**Assigned task**
Scan the records below. List lines holding "once".

(The data)

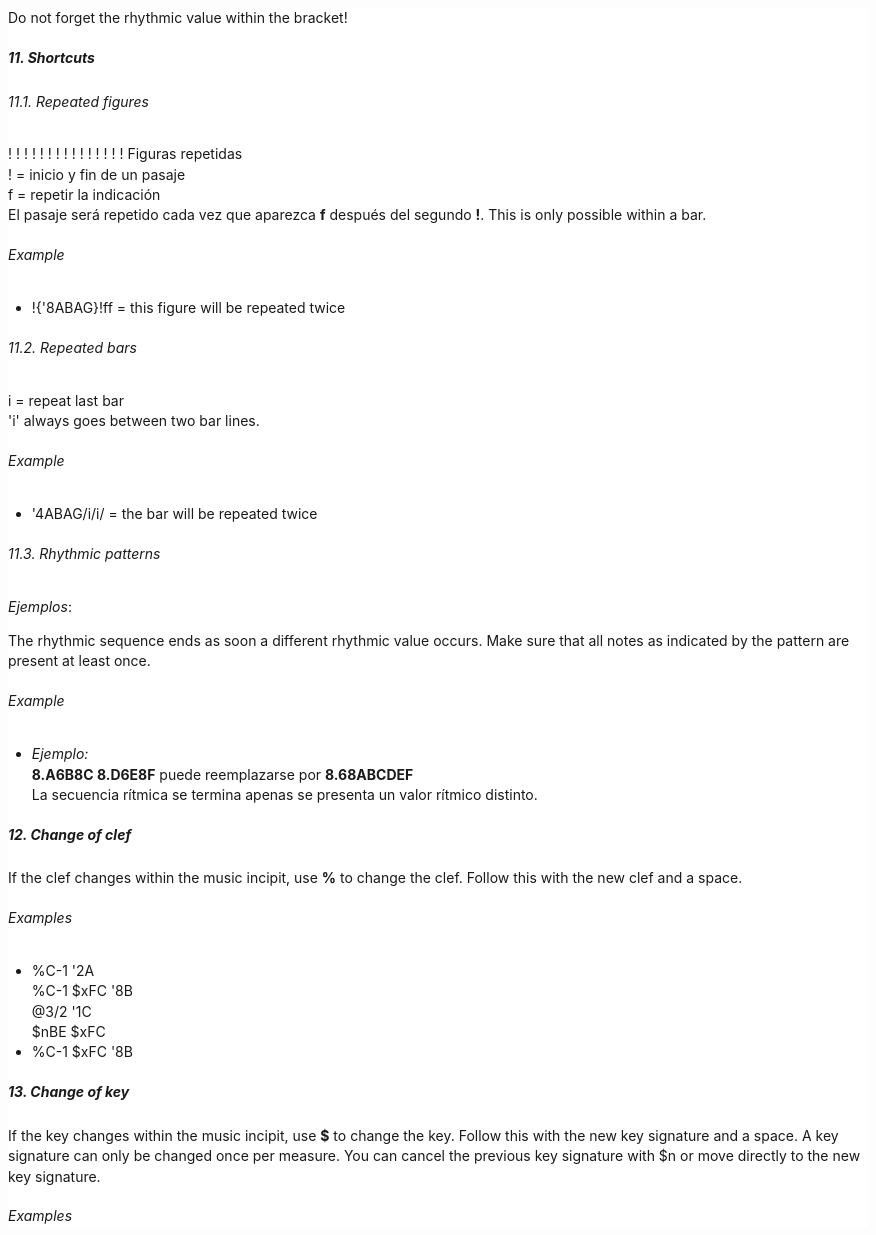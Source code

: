 Do not forget the rhythmic value within the bracket!

##### 11. Shortcuts

###### 11.1. Repeated figures

! ! ! ! ! ! ! ! ! ! ! ! ! ! ! Figuras repetidas</strong>  
! = inicio y fin de un pasaje  
f = repetir la indicación  
El pasaje será repetido cada vez que aparezca  **f**  después del segundo **!**. This is only possible within a bar.

###### Example

- !{'8ABAG}!ff = this figure will be repeated twice

###### 11.2. Repeated bars

i = repeat last bar  
'i' always goes between two bar lines.

###### Example

- '4ABAG/i/i/ = the bar will be repeated twice

###### 11.3. Rhythmic patterns

_Ejemplos_:

The rhythmic sequence ends as soon a different rhythmic value occurs. Make sure that all notes as indicated by the pattern are present at least once.

###### Example

- _Ejemplo:_  
  **8.A6B8C 8.D6E8F** puede reemplazarse por **8.68ABCDEF**  
  La secuencia rítmica se termina apenas se presenta un valor rítmico distinto.


##### 12. Change of clef

If the clef changes within the music incipit, use **%** to change the clef. Follow this with the new clef and a space.

###### Examples

- %C-1 '2A  
  %C-1 $xFC '8B  
  @3/2 '1C  
  $nBE $xFC
- %C-1 $xFC '8B

##### 13. Change of key

If the key changes within the music incipit, use **$** to change the key. Follow this with the new key signature and a space. A key signature can only be changed once per measure. You can cancel the previous key signature with $n or move directly to the new key signature.

###### Examples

(End The data)

**Task output**
The rhythmic sequence ends as soon a different rhythmic value occurs. Make sure that all notes as indicated by the pattern are present at least once.
If the key changes within the music incipit, use **$** to change the key. Follow this with the new key signature and a space. A key signature can only be changed once per measure. You can cancel the previous key signature with $n or move directly to the new key signature.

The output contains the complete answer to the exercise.